## Supplied data
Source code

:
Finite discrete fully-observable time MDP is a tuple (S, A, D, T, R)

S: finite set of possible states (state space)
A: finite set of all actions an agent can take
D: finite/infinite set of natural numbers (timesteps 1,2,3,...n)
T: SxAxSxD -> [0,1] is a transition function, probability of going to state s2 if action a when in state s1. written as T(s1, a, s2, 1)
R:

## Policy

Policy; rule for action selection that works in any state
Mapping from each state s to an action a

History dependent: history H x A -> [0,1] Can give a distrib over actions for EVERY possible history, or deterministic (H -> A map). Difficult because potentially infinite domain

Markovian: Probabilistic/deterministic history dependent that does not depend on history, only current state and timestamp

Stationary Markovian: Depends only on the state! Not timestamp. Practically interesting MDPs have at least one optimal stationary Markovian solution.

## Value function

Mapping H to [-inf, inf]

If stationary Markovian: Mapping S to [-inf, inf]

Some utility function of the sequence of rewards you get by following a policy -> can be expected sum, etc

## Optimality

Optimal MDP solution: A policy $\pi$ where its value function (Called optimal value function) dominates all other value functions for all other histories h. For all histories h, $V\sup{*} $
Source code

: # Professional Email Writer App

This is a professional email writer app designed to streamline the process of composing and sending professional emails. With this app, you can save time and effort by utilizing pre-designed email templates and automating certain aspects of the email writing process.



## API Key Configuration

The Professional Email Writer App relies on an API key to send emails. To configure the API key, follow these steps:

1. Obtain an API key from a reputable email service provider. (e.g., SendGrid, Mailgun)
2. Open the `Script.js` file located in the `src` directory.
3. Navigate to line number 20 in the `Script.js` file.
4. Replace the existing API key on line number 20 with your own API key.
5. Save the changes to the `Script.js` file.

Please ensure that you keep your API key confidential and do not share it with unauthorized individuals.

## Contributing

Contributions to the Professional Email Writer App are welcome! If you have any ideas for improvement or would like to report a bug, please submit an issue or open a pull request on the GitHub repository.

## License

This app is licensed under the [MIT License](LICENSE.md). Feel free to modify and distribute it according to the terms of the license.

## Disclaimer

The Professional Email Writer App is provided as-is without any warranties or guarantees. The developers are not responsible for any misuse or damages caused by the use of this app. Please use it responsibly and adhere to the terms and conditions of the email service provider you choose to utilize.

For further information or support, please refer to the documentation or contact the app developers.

## Exercise
The complete listing is to be repeated word for word.

## Written reply
Source code

:
Finite discrete fully-observable time MDP is a tuple (S, A, D, T, R)

S: finite set of possible states (state space)
A: finite set of all actions an agent can take
D: finite/infinite set of natural numbers (timesteps 1,2,3,...n)
T: SxAxSxD -> [0,1] is a transition function, probability of going to state s2 if action a when in state s1. written as T(s1, a, s2, 1)
R:

## Policy

Policy; rule for action selection that works in any state
Mapping from each state s to an action a

History dependent: history H x A -> [0,1] Can give a distrib over actions for EVERY possible history, or deterministic (H -> A map). Difficult because potentially infinite domain

Markovian: Probabilistic/deterministic history dependent that does not depend on history, only current state and timestamp

Stationary Markovian: Depends only on the state! Not timestamp. Practically interesting MDPs have at least one optimal stationary Markovian solution.

## Value function

Mapping H to [-inf, inf]

If stationary Markovian: Mapping S to [-inf, inf]

Some utility function of the sequence of rewards you get by following a policy -> can be expected sum, etc

## Optimality

Optimal MDP solution: A policy $\pi$ where its value function (Called optimal value function) dominates all other value functions for all other histories h. For all histories h, $V\sup{*} $
Source code

: # Professional Email Writer App

This is a professional email writer app designed to streamline the process of composing and sending professional emails. With this app, you can save time and effort by utilizing pre-designed email templates and automating certain aspects of the email writing process.



## API Key Configuration

The Professional Email Writer App relies on an API key to send emails. To configure the API key, follow these steps:

1. Obtain an API key from a reputable email service provider. (e.g., SendGrid, Mailgun)
2. Open the `Script.js` file located in the `src` directory.
3. Navigate to line number 20 in the `Script.js` file.
4. Replace the existing API key on line number 20 with your own API key.
5. Save the changes to the `Script.js` file.

Please ensure that you keep your API key confidential and do not share it with unauthorized individuals.

## Contributing

Contributions to the Professional Email Writer App are welcome! If you have any ideas for improvement or would like to report a bug, please submit an issue or open a pull request on the GitHub repository.

## License

This app is licensed under the [MIT License](LICENSE.md). Feel free to modify and distribute it according to the terms of the license.

## Disclaimer

The Professional Email Writer App is provided as-is without any warranties or guarantees. The developers are not responsible for any misuse or damages caused by the use of this app. Please use it responsibly and adhere to the terms and conditions of the email service provider you choose to utilize.

For further information or support, please refer to the documentation or contact the app developers.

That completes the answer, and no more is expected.